→ PROMPT:
Could you please reproduce the entries exactly, leaving out any pictures?

→ PROVIDED INFORMATION:
━━━

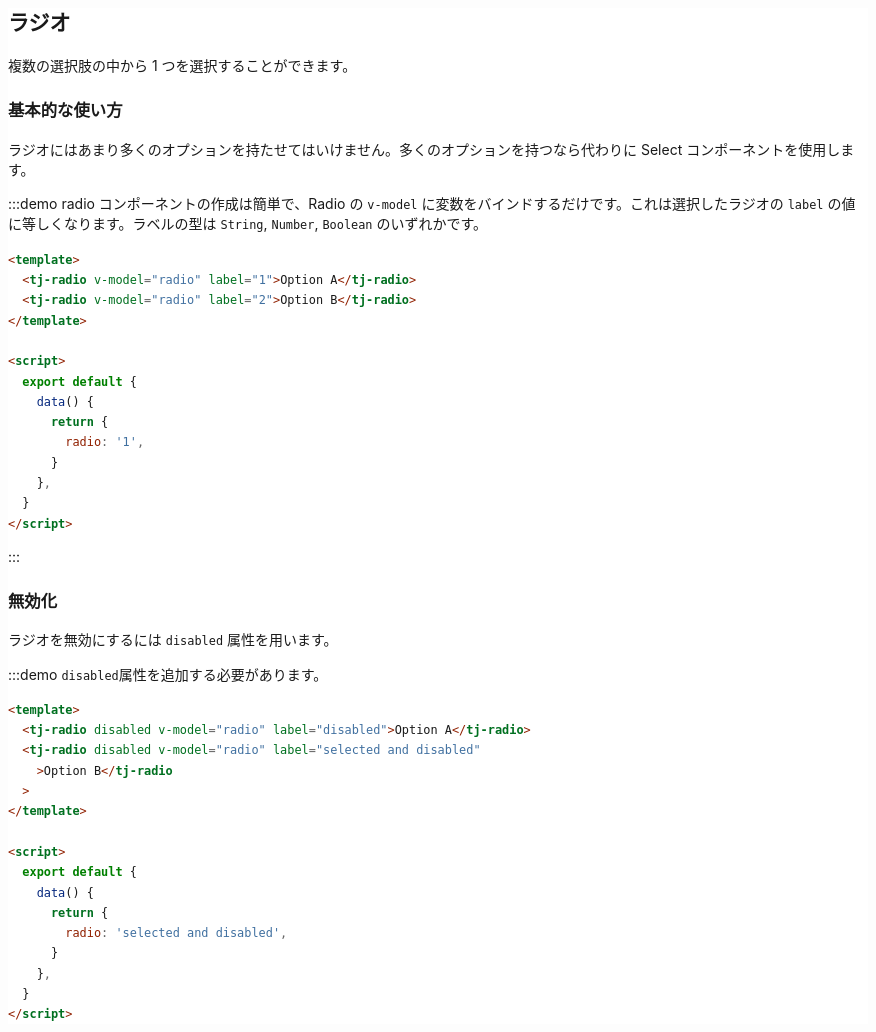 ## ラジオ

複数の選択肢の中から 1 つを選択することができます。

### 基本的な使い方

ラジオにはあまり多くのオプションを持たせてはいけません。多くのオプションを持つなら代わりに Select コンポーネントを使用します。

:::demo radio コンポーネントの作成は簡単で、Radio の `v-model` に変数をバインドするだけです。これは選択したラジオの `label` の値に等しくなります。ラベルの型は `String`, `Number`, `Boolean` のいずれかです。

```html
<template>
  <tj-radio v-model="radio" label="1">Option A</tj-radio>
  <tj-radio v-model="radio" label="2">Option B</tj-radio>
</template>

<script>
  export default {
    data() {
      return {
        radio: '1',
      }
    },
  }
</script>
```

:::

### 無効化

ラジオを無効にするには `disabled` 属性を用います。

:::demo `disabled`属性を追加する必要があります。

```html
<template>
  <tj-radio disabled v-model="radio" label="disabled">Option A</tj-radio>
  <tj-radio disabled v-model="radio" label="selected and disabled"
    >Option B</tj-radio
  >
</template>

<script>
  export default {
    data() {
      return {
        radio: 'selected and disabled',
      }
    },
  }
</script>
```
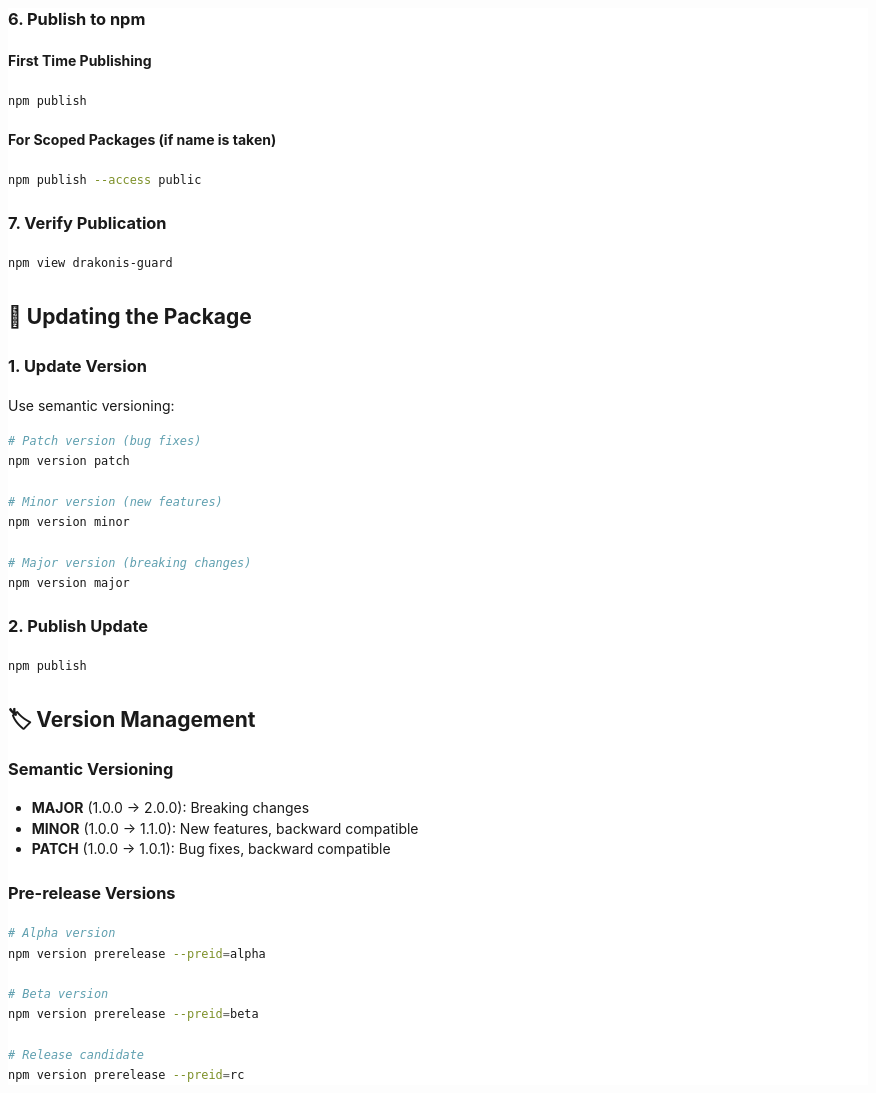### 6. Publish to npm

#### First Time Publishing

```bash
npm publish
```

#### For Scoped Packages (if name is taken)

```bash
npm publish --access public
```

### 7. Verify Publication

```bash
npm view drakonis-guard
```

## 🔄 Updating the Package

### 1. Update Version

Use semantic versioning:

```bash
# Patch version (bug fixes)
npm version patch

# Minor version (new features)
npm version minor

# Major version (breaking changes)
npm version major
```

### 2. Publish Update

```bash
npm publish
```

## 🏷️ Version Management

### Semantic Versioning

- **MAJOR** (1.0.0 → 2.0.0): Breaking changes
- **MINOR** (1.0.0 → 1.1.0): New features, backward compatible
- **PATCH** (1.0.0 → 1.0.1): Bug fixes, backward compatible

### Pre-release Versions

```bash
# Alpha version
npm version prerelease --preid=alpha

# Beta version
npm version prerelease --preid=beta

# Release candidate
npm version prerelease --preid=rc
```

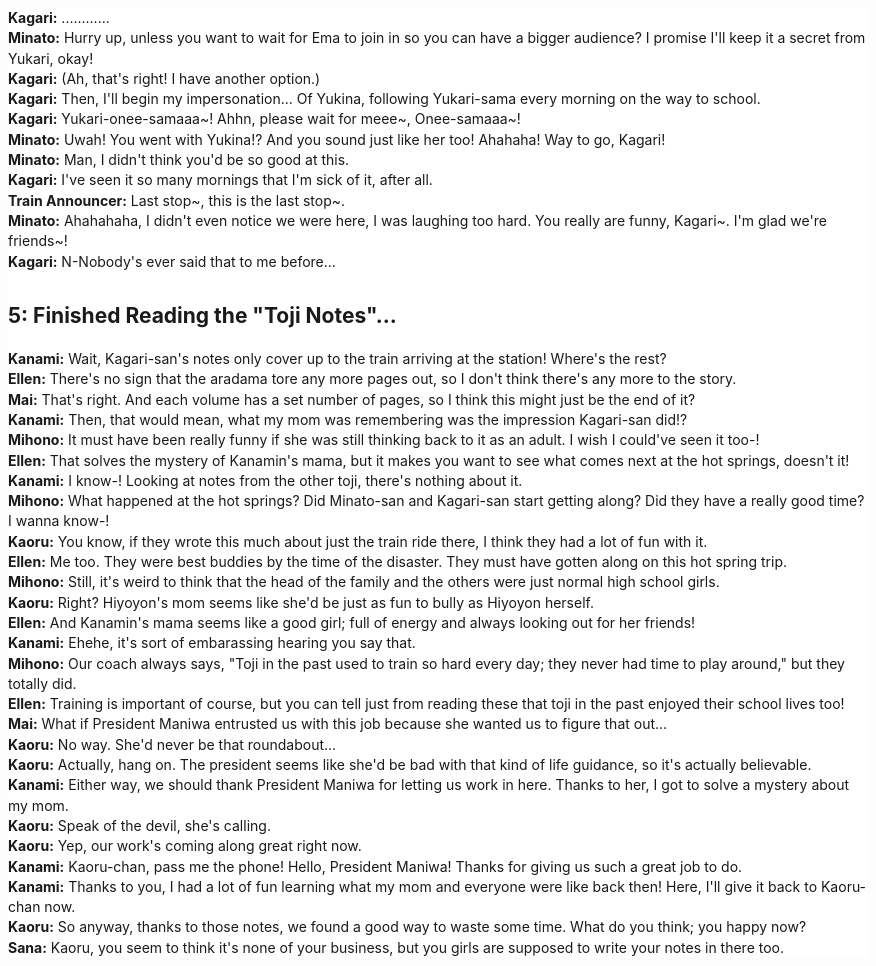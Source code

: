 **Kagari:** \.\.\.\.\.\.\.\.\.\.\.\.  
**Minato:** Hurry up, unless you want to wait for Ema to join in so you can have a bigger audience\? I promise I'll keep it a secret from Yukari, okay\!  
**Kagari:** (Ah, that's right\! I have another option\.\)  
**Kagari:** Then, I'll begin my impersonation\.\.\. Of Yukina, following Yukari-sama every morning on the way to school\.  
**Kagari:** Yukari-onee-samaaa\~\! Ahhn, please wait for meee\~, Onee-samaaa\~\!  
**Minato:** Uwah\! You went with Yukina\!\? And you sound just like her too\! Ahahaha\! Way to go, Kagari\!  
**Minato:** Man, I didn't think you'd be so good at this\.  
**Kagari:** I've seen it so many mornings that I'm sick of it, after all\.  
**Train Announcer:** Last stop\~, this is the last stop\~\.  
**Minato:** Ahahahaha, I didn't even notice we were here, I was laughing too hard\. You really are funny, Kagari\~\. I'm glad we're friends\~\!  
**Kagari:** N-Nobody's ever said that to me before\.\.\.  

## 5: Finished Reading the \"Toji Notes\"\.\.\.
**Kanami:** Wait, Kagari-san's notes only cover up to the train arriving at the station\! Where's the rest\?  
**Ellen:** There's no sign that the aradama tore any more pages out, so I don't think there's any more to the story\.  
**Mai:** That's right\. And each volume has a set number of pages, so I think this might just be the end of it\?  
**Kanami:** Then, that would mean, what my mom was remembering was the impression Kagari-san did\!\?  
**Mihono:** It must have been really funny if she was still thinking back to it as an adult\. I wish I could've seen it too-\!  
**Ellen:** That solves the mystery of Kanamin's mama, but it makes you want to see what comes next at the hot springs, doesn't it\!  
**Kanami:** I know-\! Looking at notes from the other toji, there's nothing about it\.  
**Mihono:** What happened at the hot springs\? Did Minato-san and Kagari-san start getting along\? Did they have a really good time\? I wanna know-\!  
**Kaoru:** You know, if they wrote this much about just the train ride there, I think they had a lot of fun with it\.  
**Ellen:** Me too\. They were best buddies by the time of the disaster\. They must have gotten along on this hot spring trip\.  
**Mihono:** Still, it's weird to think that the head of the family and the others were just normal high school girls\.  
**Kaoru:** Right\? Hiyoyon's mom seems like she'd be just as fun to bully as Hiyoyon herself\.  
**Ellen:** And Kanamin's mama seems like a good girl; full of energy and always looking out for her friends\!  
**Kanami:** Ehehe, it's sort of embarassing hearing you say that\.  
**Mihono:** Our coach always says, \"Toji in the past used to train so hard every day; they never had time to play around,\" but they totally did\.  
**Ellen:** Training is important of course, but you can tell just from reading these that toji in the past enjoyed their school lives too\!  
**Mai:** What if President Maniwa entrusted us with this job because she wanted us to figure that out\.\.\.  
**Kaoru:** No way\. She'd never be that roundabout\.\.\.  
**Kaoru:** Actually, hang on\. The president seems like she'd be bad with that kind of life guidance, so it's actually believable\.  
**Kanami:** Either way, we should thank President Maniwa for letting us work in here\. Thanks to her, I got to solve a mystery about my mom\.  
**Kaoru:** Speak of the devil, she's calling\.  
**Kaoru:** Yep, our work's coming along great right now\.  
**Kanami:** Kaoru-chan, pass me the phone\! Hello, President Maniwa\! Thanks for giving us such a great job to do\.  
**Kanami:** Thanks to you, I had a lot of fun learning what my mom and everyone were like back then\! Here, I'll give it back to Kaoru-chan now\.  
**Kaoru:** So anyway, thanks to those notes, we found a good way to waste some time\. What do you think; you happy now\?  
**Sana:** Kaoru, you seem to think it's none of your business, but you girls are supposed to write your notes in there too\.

━━━

→ RESPONSE:
 ## ラジオ

複数の選択肢の中から 1 つを選択することができます。

### 基本的な使い方

ラジオにはあまり多くのオプションを持たせてはいけません。多くのオプションを持つなら代わりに Select コンポーネントを使用します。

:::demo radio コンポーネントの作成は簡単で、Radio の `v-model` に変数をバインドするだけです。これは選択したラジオの `label` の値に等しくなります。ラベルの型は `String`, `Number`, `Boolean` のいずれかです。

```html
<template>
  <tj-radio v-model="radio" label="1">Option A</tj-radio>
  <tj-radio v-model="radio" label="2">Option B</tj-radio>
</template>

<script>
  export default {
    data() {
      return {
        radio: '1',
      }
    },
  }
</script>
```

:::

### 無効化

ラジオを無効にするには `disabled` 属性を用います。

:::demo `disabled`属性を追加する必要があります。

```html
<template>
  <tj-radio disabled v-model="radio" label="disabled">Option A</tj-radio>
  <tj-radio disabled v-model="radio" label="selected and disabled"
    >Option B</tj-radio
  >
</template>

<script>
  export default {
    data() {
      return {
        radio: 'selected and disabled',
      }
    },
  }
</script>
```
### 6. Publish to npm

#### First Time Publishing

```bash
npm publish
```

#### For Scoped Packages (if name is taken)

```bash
npm publish --access public
```

### 7. Verify Publication

```bash
npm view drakonis-guard
```

## 🔄 Updating the Package

### 1. Update Version

Use semantic versioning:

```bash
# Patch version (bug fixes)
npm version patch

# Minor version (new features)
npm version minor

# Major version (breaking changes)
npm version major
```

### 2. Publish Update

```bash
npm publish
```

## 🏷️ Version Management

### Semantic Versioning

- **MAJOR** (1.0.0 → 2.0.0): Breaking changes
- **MINOR** (1.0.0 → 1.1.0): New features, backward compatible
- **PATCH** (1.0.0 → 1.0.1): Bug fixes, backward compatible

### Pre-release Versions

```bash
# Alpha version
npm version prerelease --preid=alpha

# Beta version
npm version prerelease --preid=beta

# Release candidate
npm version prerelease --preid=rc
```

Source code

: **Kagari:** \.\.\.\.\.\.\.\.\.\.\.\.  
**Minato:** Hurry up, unless you want to wait for Ema to join in so you can have a bigger audience\? I promise I'll keep it a secret from Yukari, okay\!  
**Kagari:** (Ah, that's right\! I have another option\.\)  
**Kagari:** Then, I'll begin my impersonation\.\.\. Of Yukina, following Yukari-sama every morning on the way to school\.  
**Kagari:** Yukari-onee-samaaa\~\! Ahhn, please wait for meee\~, Onee-samaaa\~\!  
**Minato:** Uwah\! You went with Yukina\!\? And you sound just like her too\! Ahahaha\! Way to go, Kagari\!  
**Minato:** Man, I didn't think you'd be so good at this\.  
**Kagari:** I've seen it so many mornings that I'm sick of it, after all\.  
**Train Announcer:** Last stop\~, this is the last stop\~\.  
**Minato:** Ahahahaha, I didn't even notice we were here, I was laughing too hard\. You really are funny, Kagari\~\. I'm glad we're friends\~\!  
**Kagari:** N-Nobody's ever said that to me before\.\.\.  

## 5: Finished Reading the \"Toji Notes\"\.\.\.
**Kanami:** Wait, Kagari-san's notes only cover up to the train arriving at the station\! Where's the rest\?  
**Ellen:** There's no sign that the aradama tore any more pages out, so I don't think there's any more to the story\.  
**Mai:** That's right\. And each volume has a set number of pages, so I think this might just be the end of it\?  
**Kanami:** Then, that would mean, what my mom was remembering was the impression Kagari-san did\!\?  
**Mihono:** It must have been really funny if she was still thinking back to it as an adult\. I wish I could've seen it too-\!  
**Ellen:** That solves the mystery of Kanamin's mama, but it makes you want to see what comes next at the hot springs, doesn't it\!  
**Kanami:** I know-\! Looking at notes from the other toji, there's nothing about it\.  
**Mihono:** What happened at the hot springs\? Did Minato-san and Kagari-san start getting along\? Did they have a really good time\? I wanna know-\!  
**Kaoru:** You know, if they wrote this much about just the train ride there, I think they had a lot of fun with it\.  
**Ellen:** Me too\. They were best buddies by the time of the disaster\. They must have gotten along on this hot spring trip\.  
**Mihono:** Still, it's weird to think that the head of the family and the others were just normal high school girls\.  
**Kaoru:** Right\? Hiyoyon's mom seems like she'd be just as fun to bully as Hiyoyon herself\.  
**Ellen:** And Kanamin's mama seems like a good girl; full of energy and always looking out for her friends\!  
**Kanami:** Ehehe, it's sort of embarassing hearing you say that\.  
**Mihono:** Our coach always says, \"Toji in the past used to train so hard every day; they never had time to play around,\" but they totally did\.  
**Ellen:** Training is important of course, but you can tell just from reading these that toji in the past enjoyed their school lives too\!  
**Mai:** What if President Maniwa entrusted us with this job because she wanted us to figure that out\.\.\.  
**Kaoru:** No way\. She'd never be that roundabout\.\.\.  
**Kaoru:** Actually, hang on\. The president seems like she'd be bad with that kind of life guidance, so it's actually believable\.  
**Kanami:** Either way, we should thank President Maniwa for letting us work in here\. Thanks to her, I got to solve a mystery about my mom\.  
**Kaoru:** Speak of the devil, she's calling\.  
**Kaoru:** Yep, our work's coming along great right now\.  
**Kanami:** Kaoru-chan, pass me the phone\! Hello, President Maniwa\! Thanks for giving us such a great job to do\.  
**Kanami:** Thanks to you, I had a lot of fun learning what my mom and everyone were like back then\! Here, I'll give it back to Kaoru-chan now\.  
**Kaoru:** So anyway, thanks to those notes, we found a good way to waste some time\. What do you think; you happy now\?  
**Sana:** Kaoru, you seem to think it's none of your business, but you girls are supposed to write your notes in there too\.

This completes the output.